Billy Bragg apologises to Taylor Swift, offers “full support” in “fight for transparency”

By | Published on Friday 21 November 2014

Billy Bragg

Billy Bragg has apologised to Taylor Swift for suggesting that she had accepted money from Google to promote YouTube Music Key, after it emerged that none of her albums feature on the new streaming service.

It had been widely reported (including by us on one occasion, for which we can only apologise and then pass the buck) that Swift’s catalogue would feature on YouTube Music Key, minus new album ‘1989’, as journalists were told at a press briefing by YouTube last week. This despite the new YouTube set-up, like Spotify, having freemium and premium fully on-demand levels after Swift’s label had said that its problem with Spotify was compulsory participation in the free element of the service.

Though as people got access to the invite-only beta version of YouTube’s actual subscription set-up earlier this week, it became apparent that this wasn’t the case. Meanwhile, the singles that are available via the Taylor Swift ‘watch card’ in both freemium and premium actually come from Vevo, and the plethora of unofficial user-uploads of Swift’s tunes on the wider YouTube platform seem to be gone following a pretty efficient takedown spring clean by the singer’s reps.

Earlier this week, calling out Swift for bailing on Spotify over its freemium level, but then seemingly getting into bed with YouTube’s equivalent, Bragg wrote on Facebook: “What a shame that Taylor Swift’s principled stand against those who would give her music away for free has turned out to be nothing more than a corporate power play”.

However, writing a new Facebook update yesterday, Bragg said: “I want to apologise to Taylor Swift for accusing her of selling her soul to Google”.

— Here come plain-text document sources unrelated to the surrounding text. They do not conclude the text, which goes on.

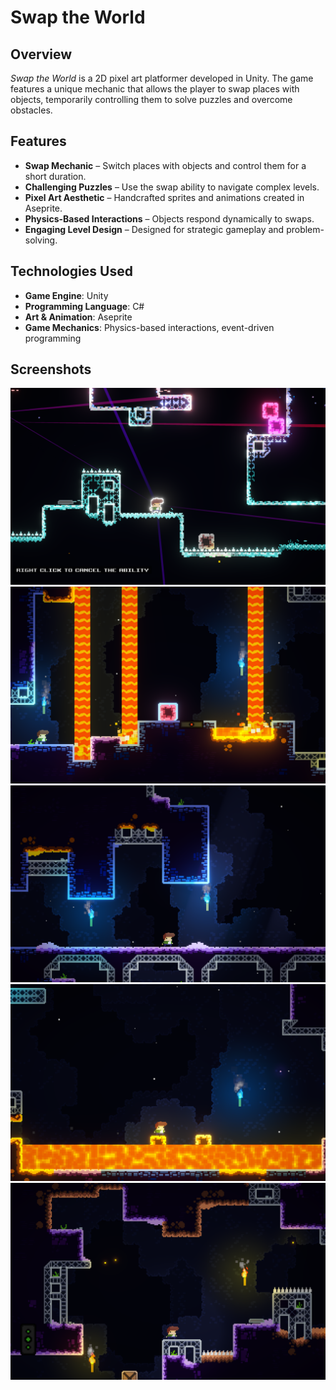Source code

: # Swap the World  

## Overview  
*Swap the World* is a 2D pixel art platformer developed in Unity. The game features a unique mechanic that allows the player to swap places with objects, temporarily controlling them to solve puzzles and overcome obstacles.  

## Features  
- **Swap Mechanic** – Switch places with objects and control them for a short duration.  
- **Challenging Puzzles** – Use the swap ability to navigate complex levels.  
- **Pixel Art Aesthetic** – Handcrafted sprites and animations created in Aseprite.  
- **Physics-Based Interactions** – Objects respond dynamically to swaps.  
- **Engaging Level Design** – Designed for strategic gameplay and problem-solving.  

## Technologies Used  
- **Game Engine**: Unity  
- **Programming Language**: C#  
- **Art & Animation**: Aseprite  
- **Game Mechanics**: Physics-based interactions, event-driven programming  

## Screenshots  
![Gameplay Screenshot 1](Screenshots/image1.png)  
![Gameplay Screenshot 2](Screenshots/image2.png)  
![Gameplay Screenshot 3](Screenshots/image3.png)  
![Gameplay Screenshot 4](Screenshots/image4.png)  
![Gameplay Screenshot 5](Screenshots/image5.png)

He continued: “My criticism was based on the fact that Swift’s back catalogue was the central feature of a demonstration of the Music Key services given to journalists in London last week … Learning that Google were using Swift to promote Music Key gave me the impression that her music was going to be front and centre of their launch, the implication being that her Spotify boycott was a corporate power play, rather than an attempt by an artist to make the point that music has value”.

In conclusion, he said: “The time will surely come when content creators have to band together to challenge deals done between rights holders and service providers, details of which are kept from artists and their representatives. If Ms Swift is going to lead that fight for transparency, she will have my full support”.

He also barred journalists from using the headline ‘Bragg makes Swift apology’, which accounts for the clunky mess you see at the top of this story. Look at us, passing the buck twice in one story.